Records for processing section start

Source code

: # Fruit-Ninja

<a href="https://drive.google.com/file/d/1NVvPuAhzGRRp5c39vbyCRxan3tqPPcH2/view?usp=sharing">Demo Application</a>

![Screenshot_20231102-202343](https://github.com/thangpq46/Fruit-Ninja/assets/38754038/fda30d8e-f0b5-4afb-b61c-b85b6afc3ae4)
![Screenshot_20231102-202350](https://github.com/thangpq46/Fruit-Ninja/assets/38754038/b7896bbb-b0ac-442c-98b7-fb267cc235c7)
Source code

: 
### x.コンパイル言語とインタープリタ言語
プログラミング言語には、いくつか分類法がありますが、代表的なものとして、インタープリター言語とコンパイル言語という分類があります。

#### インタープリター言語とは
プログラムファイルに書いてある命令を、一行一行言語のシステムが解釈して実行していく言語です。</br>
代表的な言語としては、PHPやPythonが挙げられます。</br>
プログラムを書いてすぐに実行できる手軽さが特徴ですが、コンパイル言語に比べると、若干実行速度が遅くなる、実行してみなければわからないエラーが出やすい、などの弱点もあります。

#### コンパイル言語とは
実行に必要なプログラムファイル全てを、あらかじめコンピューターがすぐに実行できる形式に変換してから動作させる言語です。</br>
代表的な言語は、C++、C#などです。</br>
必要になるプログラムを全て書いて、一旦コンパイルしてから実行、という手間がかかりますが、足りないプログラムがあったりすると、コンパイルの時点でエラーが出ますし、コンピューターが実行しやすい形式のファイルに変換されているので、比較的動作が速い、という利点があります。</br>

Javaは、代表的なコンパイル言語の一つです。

Records for processing section end

→ Your assignment
If a line in the data above includes the string "assets", copy it.

→ Answer section
![Screenshot_20231102-202343](https://github.com/thangpq46/Fruit-Ninja/assets/38754038/fda30d8e-f0b5-4afb-b61c-b85b6afc3ae4)
![Screenshot_20231102-202350](https://github.com/thangpq46/Fruit-Ninja/assets/38754038/b7896bbb-b0ac-442c-98b7-fb267cc235c7)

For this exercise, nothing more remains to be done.